An exact reproduction of the lines below, from the first through the one with "your new skills", is the whole answer; pictures have no place in it.

Start of SUPPLIED MATERIAL

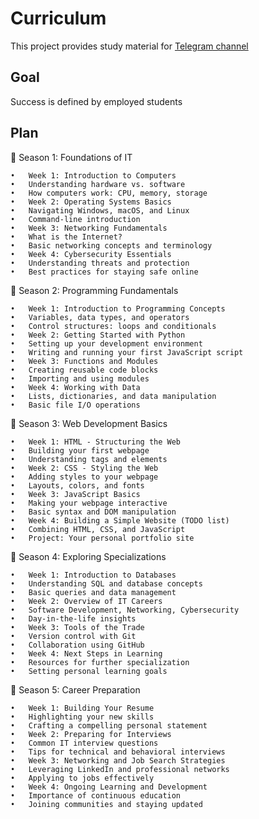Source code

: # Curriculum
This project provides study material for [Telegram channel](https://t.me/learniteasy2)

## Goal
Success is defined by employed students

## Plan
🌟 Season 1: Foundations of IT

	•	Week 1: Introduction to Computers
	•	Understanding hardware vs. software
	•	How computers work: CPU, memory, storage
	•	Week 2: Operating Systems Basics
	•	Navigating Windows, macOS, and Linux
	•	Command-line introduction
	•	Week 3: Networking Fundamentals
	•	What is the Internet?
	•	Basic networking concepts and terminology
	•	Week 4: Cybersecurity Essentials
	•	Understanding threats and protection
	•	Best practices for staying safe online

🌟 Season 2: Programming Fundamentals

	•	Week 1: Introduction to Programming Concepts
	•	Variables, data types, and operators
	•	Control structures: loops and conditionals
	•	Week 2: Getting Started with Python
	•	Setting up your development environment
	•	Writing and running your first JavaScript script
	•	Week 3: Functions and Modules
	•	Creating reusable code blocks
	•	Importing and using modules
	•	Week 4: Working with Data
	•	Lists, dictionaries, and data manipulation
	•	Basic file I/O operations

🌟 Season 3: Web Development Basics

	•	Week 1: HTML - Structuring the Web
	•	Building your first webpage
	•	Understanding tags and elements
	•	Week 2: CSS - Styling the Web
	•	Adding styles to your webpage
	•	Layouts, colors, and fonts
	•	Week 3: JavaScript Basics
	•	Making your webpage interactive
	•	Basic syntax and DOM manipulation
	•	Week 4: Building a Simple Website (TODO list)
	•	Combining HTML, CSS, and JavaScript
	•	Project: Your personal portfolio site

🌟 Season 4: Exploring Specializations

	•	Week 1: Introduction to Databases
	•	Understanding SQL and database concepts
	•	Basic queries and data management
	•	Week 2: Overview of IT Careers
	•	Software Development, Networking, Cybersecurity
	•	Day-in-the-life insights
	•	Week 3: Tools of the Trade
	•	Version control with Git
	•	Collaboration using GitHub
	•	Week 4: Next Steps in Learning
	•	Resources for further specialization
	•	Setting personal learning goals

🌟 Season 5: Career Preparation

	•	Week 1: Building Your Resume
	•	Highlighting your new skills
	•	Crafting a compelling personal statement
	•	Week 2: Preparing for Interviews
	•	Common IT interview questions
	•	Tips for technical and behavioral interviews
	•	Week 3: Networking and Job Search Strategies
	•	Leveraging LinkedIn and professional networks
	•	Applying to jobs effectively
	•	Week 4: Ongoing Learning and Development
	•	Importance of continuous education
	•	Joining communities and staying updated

End of SUPPLIED MATERIAL

EXERCISE RESPONSE
Source code

: # Curriculum
This project provides study material for [Telegram channel](https://t.me/learniteasy2)

## Goal
Success is defined by employed students

## Plan
🌟 Season 1: Foundations of IT

	•	Week 1: Introduction to Computers
	•	Understanding hardware vs. software
	•	How computers work: CPU, memory, storage
	•	Week 2: Operating Systems Basics
	•	Navigating Windows, macOS, and Linux
	•	Command-line introduction
	•	Week 3: Networking Fundamentals
	•	What is the Internet?
	•	Basic networking concepts and terminology
	•	Week 4: Cybersecurity Essentials
	•	Understanding threats and protection
	•	Best practices for staying safe online

🌟 Season 2: Programming Fundamentals

	•	Week 1: Introduction to Programming Concepts
	•	Variables, data types, and operators
	•	Control structures: loops and conditionals
	•	Week 2: Getting Started with Python
	•	Setting up your development environment
	•	Writing and running your first JavaScript script
	•	Week 3: Functions and Modules
	•	Creating reusable code blocks
	•	Importing and using modules
	•	Week 4: Working with Data
	•	Lists, dictionaries, and data manipulation
	•	Basic file I/O operations

🌟 Season 3: Web Development Basics

	•	Week 1: HTML - Structuring the Web
	•	Building your first webpage
	•	Understanding tags and elements
	•	Week 2: CSS - Styling the Web
	•	Adding styles to your webpage
	•	Layouts, colors, and fonts
	•	Week 3: JavaScript Basics
	•	Making your webpage interactive
	•	Basic syntax and DOM manipulation
	•	Week 4: Building a Simple Website (TODO list)
	•	Combining HTML, CSS, and JavaScript
	•	Project: Your personal portfolio site

🌟 Season 4: Exploring Specializations

	•	Week 1: Introduction to Databases
	•	Understanding SQL and database concepts
	•	Basic queries and data management
	•	Week 2: Overview of IT Careers
	•	Software Development, Networking, Cybersecurity
	•	Day-in-the-life insights
	•	Week 3: Tools of the Trade
	•	Version control with Git
	•	Collaboration using GitHub
	•	Week 4: Next Steps in Learning
	•	Resources for further specialization
	•	Setting personal learning goals

🌟 Season 5: Career Preparation

	•	Week 1: Building Your Resume
	•	Highlighting your new skills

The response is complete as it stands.